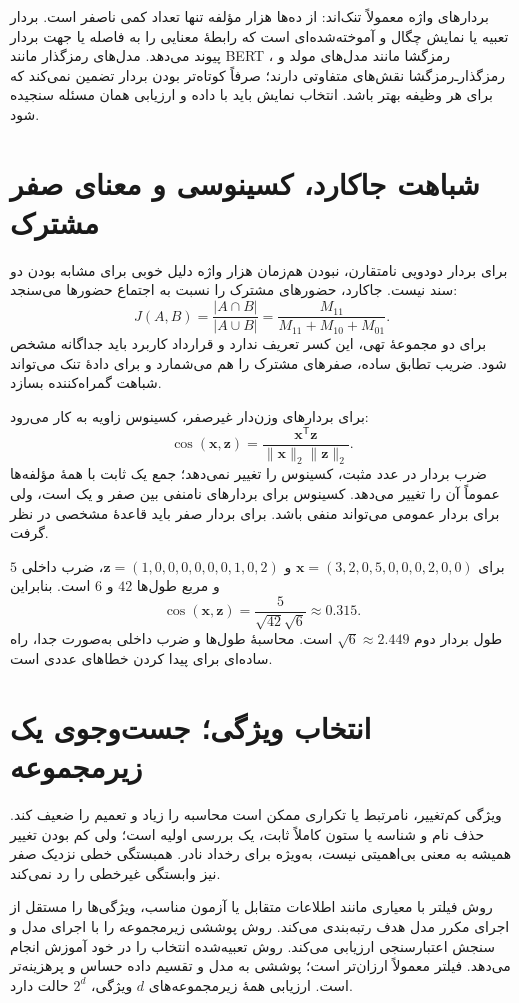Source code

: \documentclass[12pt,a4paper,oneside]{report}
\newcounter{ex}[chapter]
\newenvironment{example}[1]{\refstepcounter{ex}\begin{tcolorbox}[breakable=false,title={مثال \thechapter.\arabic{ex} | #1},colframe=muted,colback=white]}{\end{tcolorbox}}
\begin{document}
بردارهای واژه معمولاً تنک‌اند: از ده‌ها هزار مؤلفه تنها تعداد کمی ناصفر است. بردار تعبیه یا  نمایش چگال و آموخته‌شده‌ای است که رابطهٔ معنایی را به فاصله یا جهت بردار پیوند می‌دهد. مدل‌های رمزگذار مانند BERT ، رمزگشا مانند مدل‌های مولد و رمزگذارـ‌رمزگشا نقش‌های متفاوتی دارند؛ صرفاً کوتاه‌تر بودن بردار تضمین نمی‌کند که برای هر وظیفه بهتر باشد. انتخاب نمایش باید با داده و ارزیابی همان مسئله سنجیده شود.

\section{شباهت جاکارد، کسینوسی و معنای صفر مشترک}
برای بردار دودویی نامتقارن، نبودن هم‌زمان هزار واژه دلیل خوبی برای مشابه بودن دو سند نیست. جاکارد، حضورهای مشترک را نسبت به اجتماع حضورها می‌سنجد:
\[J(A,B)=\frac{|A\cap B|}{|A\cup B|}=\frac{M_{11}}{M_{11}+M_{10}+M_{01}}.\]
برای دو مجموعهٔ تهی، این کسر تعریف ندارد و قرارداد کاربرد باید جداگانه مشخص شود. ضریب تطابق ساده، صفرهای مشترک را هم می‌شمارد و برای دادهٔ تنک می‌تواند شباهت گمراه‌کننده بسازد.

برای بردارهای وزن‌دار غیرصفر، کسینوس زاویه به کار می‌رود:
\[\operatorname{cos}(\mathbf x,\mathbf z)=\frac{\mathbf x^\mathsf T\mathbf z}{\|\mathbf x\|_2\|\mathbf z\|_2}.\]
ضرب بردار در عدد مثبت، کسینوس را تغییر نمی‌دهد؛ جمع یک ثابت با همهٔ مؤلفه‌ها عموماً آن را تغییر می‌دهد. کسینوس برای بردارهای نامنفی بین صفر و یک است، ولی برای بردار عمومی می‌تواند منفی باشد. برای بردار صفر باید قاعدهٔ مشخصی در نظر گرفت.

\begin{example}{کنترل محاسبهٔ کسینوس}
برای $\mathbf x=(3,2,0,5,0,0,0,2,0,0)$ و $\mathbf z=(1,0,0,0,0,0,0,1,0,2)$، ضرب داخلی $5$ و مربع طول‌ها $42$ و $6$ است. بنابراین
\[\operatorname{cos}(\mathbf x,\mathbf z)=\frac5{\sqrt{42}\sqrt6}\approx0.315.\]
طول بردار دوم $\sqrt6\approx2.449$ است. محاسبهٔ طول‌ها و ضرب داخلی به‌صورت جدا، راه ساده‌ای برای پیدا کردن خطاهای عددی است.
\end{example}

\section{انتخاب ویژگی؛ جست‌وجوی یک زیرمجموعه}
ویژگی کم‌تغییر، نامرتبط یا تکراری ممکن است محاسبه را زیاد و تعمیم را ضعیف کند. حذف نام و شناسه یا ستون کاملاً ثابت، یک بررسی اولیه است؛ ولی کم بودن تغییر همیشه به معنی بی‌اهمیتی نیست، به‌ویژه برای رخداد نادر. همبستگی خطی نزدیک صفر نیز وابستگی غیرخطی را رد نمی‌کند.

روش فیلتر  با معیاری مانند اطلاعات متقابل یا آزمون مناسب، ویژگی‌ها را مستقل از اجرای مکرر مدل هدف رتبه‌بندی می‌کند. روش پوششی  زیرمجموعه را با اجرای مدل و سنجش اعتبارسنجی ارزیابی می‌کند. روش تعبیه‌شده  انتخاب را در خود آموزش انجام می‌دهد. فیلتر معمولاً ارزان‌تر است؛ پوششی به مدل و تقسیم داده حساس و پرهزینه‌تر است. ارزیابی همهٔ زیرمجموعه‌های $d$ ویژگی، $2^d$ حالت دارد.
\end{document}

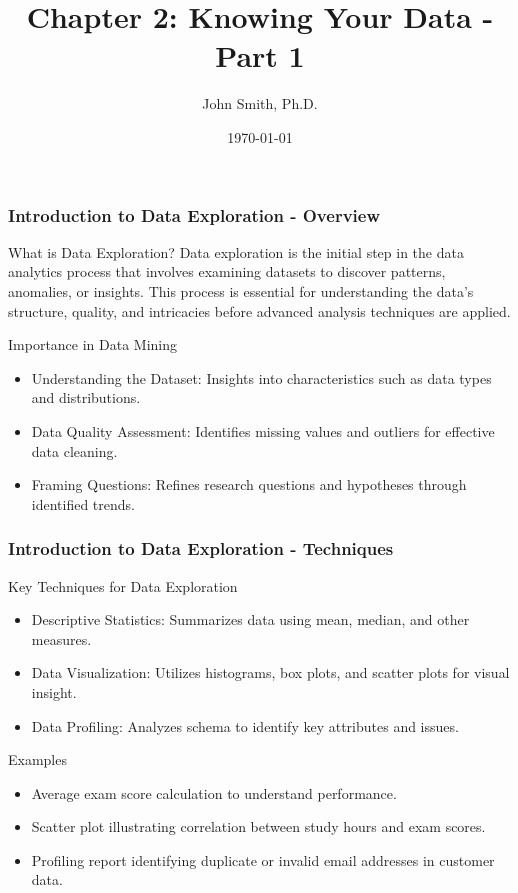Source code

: \documentclass[aspectratio=169]{beamer}
\title[Knowing Your Data]{Chapter 2: Knowing Your Data - Part 1}
\author[J. Smith]{John Smith, Ph.D.}
\institute[University Name]{
  Department of Computer Science\\
  University Name\\
  \vspace{0.3cm}
  Email: email@university.edu\\
  Website: www.university.edu
}
\date{\today}
\begin{document}
\frame{\titlepage}

\begin{frame}[fragile]
    \frametitle{Introduction to Data Exploration - Overview}
    \begin{block}{What is Data Exploration?}
        Data exploration is the initial step in the data analytics process that involves examining datasets to discover patterns, anomalies, or insights. 
        This process is essential for understanding the data's structure, quality, and intricacies before advanced analysis techniques are applied.
    \end{block}
    
    \begin{block}{Importance in Data Mining}
        \begin{itemize}
            \item Understanding the Dataset: Insights into characteristics such as data types and distributions.
            \item Data Quality Assessment: Identifies missing values and outliers for effective data cleaning.
            \item Framing Questions: Refines research questions and hypotheses through identified trends.
        \end{itemize}
    \end{block}
\end{frame}

\begin{frame}[fragile]
    \frametitle{Introduction to Data Exploration - Techniques}
    \begin{block}{Key Techniques for Data Exploration}
        \begin{itemize}
            \item Descriptive Statistics: Summarizes data using mean, median, and other measures.
            \item Data Visualization: Utilizes histograms, box plots, and scatter plots for visual insight.
            \item Data Profiling: Analyzes schema to identify key attributes and issues.
        \end{itemize}
    \end{block}
    
    \begin{exampleblock}{Examples}
        \begin{itemize}
            \item Average exam score calculation to understand performance.
            \item Scatter plot illustrating correlation between study hours and exam scores.
            \item Profiling report identifying duplicate or invalid email addresses in customer data.
        \end{itemize}
    \end{exampleblock}
\end{frame}
\end{document}
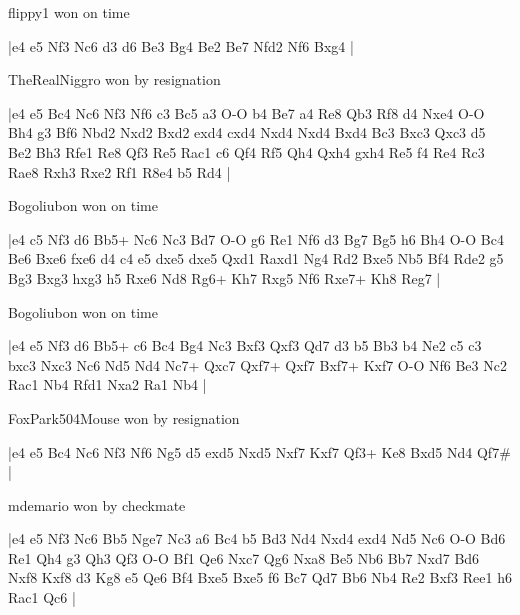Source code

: \showboard

flippy1 won on time

\makegametitle
|e4 e5 Nf3 Nc6 d3 d6 Be3 Bg4 Be2 Be7 Nfd2 Nf6 Bxg4  |

\showboard

TheRealNiggro won by resignation

\makegametitle
|e4 e5 Bc4 Nc6 Nf3 Nf6 c3 Bc5 a3 O-O b4 Be7 a4 Re8 Qb3 Rf8 d4 Nxe4 O-O Bh4 g3 Bf6 Nbd2 Nxd2 Bxd2 exd4 cxd4 Nxd4 Nxd4 Bxd4 Bc3 Bxc3 Qxc3 d5 Be2 Bh3 Rfe1 Re8 Qf3 Re5 Rac1 c6 Qf4 Rf5 Qh4 Qxh4 gxh4 Re5 f4 Re4 Rc3 Rae8 Rxh3 Rxe2 Rf1 R8e4 b5 Rd4  |

\showboard

Bogoliubon won on time

\makegametitle
|e4 c5 Nf3 d6 Bb5+ Nc6 Nc3 Bd7 O-O g6 Re1 Nf6 d3 Bg7 Bg5 h6 Bh4 O-O Bc4 Be6 Bxe6 fxe6 d4 c4 e5 dxe5 dxe5 Qxd1 Raxd1 Ng4 Rd2 Bxe5 Nb5 Bf4 Rde2 g5 Bg3 Bxg3 hxg3 h5 Rxe6 Nd8 Rg6+ Kh7 Rxg5 Nf6 Rxe7+ Kh8 Reg7  |

\showboard

Bogoliubon won on time

\makegametitle
|e4 e5 Nf3 d6 Bb5+ c6 Bc4 Bg4 Nc3 Bxf3 Qxf3 Qd7 d3 b5 Bb3 b4 Ne2 c5 c3 bxc3 Nxc3 Nc6 Nd5 Nd4 Nc7+ Qxc7 Qxf7+ Qxf7 Bxf7+ Kxf7 O-O Nf6 Be3 Nc2 Rac1 Nb4 Rfd1 Nxa2 Ra1 Nb4  |

\showboard

FoxPark504Mouse won by resignation

\makegametitle
|e4 e5 Bc4 Nc6 Nf3 Nf6 Ng5 d5 exd5 Nxd5 Nxf7 Kxf7 Qf3+ Ke8 Bxd5 Nd4 Qf7\#  |

\showboard

mdemario won by checkmate

\makegametitle
|e4 e5 Nf3 Nc6 Bb5 Nge7 Nc3 a6 Bc4 b5 Bd3 Nd4 Nxd4 exd4 Nd5 Nc6 O-O Bd6 Re1 Qh4 g3 Qh3 Qf3 O-O Bf1 Qe6 Nxc7 Qg6 Nxa8 Be5 Nb6 Bb7 Nxd7 Bd6 Nxf8 Kxf8 d3 Kg8 e5 Qe6 Bf4 Bxe5 Bxe5 f6 Bc7 Qd7 Bb6 Nb4 Re2 Bxf3 Ree1 h6 Rac1 Qc6  |

\showboard


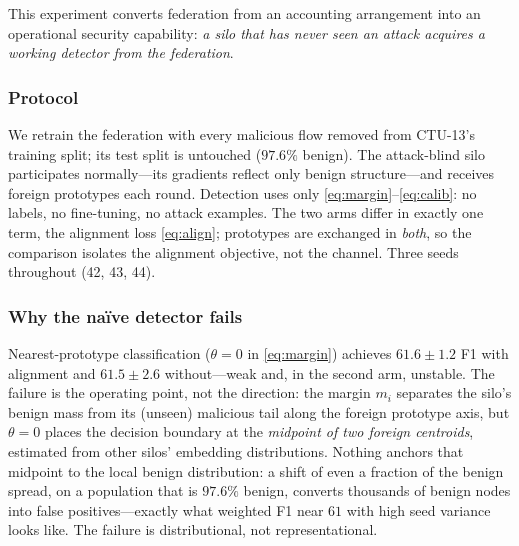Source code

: \documentclass[journal]{IEEEtran}
\begin{document}
This experiment converts federation from an accounting arrangement
into an operational security capability: \emph{a silo that has never
seen an
attack acquires a working detector from the federation}.

\subsubsection{Protocol}
We retrain the federation with every malicious flow removed from
CTU-13's training split; its test split is untouched ($97.6\%$
benign). The attack-blind silo participates normally---its gradients
reflect only benign structure---and receives foreign prototypes each
round. Detection uses only \eqref{eq:margin}--\eqref{eq:calib}: no labels, no
fine-tuning, no attack examples. The two arms differ in exactly one
term, the alignment loss \eqref{eq:align}; prototypes are exchanged in
\emph{both}, so the comparison isolates the alignment objective, not
the channel. Three seeds throughout (42, 43, 44).

\subsubsection{Why the na\"ive detector fails}
Nearest-prototype classification ($\theta{=}0$ in \eqref{eq:margin})
achieves $61.6 \pm 1.2$ F1 with alignment and $61.5 \pm 2.6$
without---weak and, in the second arm, unstable. The failure is the
operating point, not the direction: the margin $m_i$ separates the
silo's benign mass from its (unseen) malicious tail along the foreign
prototype axis, but $\theta{=}0$ places the decision boundary at the
\emph{midpoint of two foreign centroids}, estimated from other silos'
embedding distributions. Nothing anchors that midpoint to the local
benign distribution: a shift of even a fraction of the benign spread,
on a population that is $97.6\%$ benign, converts thousands of benign
nodes into false positives---exactly what weighted F1 near $61$ with
high seed variance looks like. The failure is distributional, not
representational.
\end{document}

### EXERCISE
The lines to report are those in the material above that contain the word "failure"; copy every one of them.

### YOUR RESPONSE
without---weak and, in the second arm, unstable. The failure is the
high seed variance looks like. The failure is distributional, not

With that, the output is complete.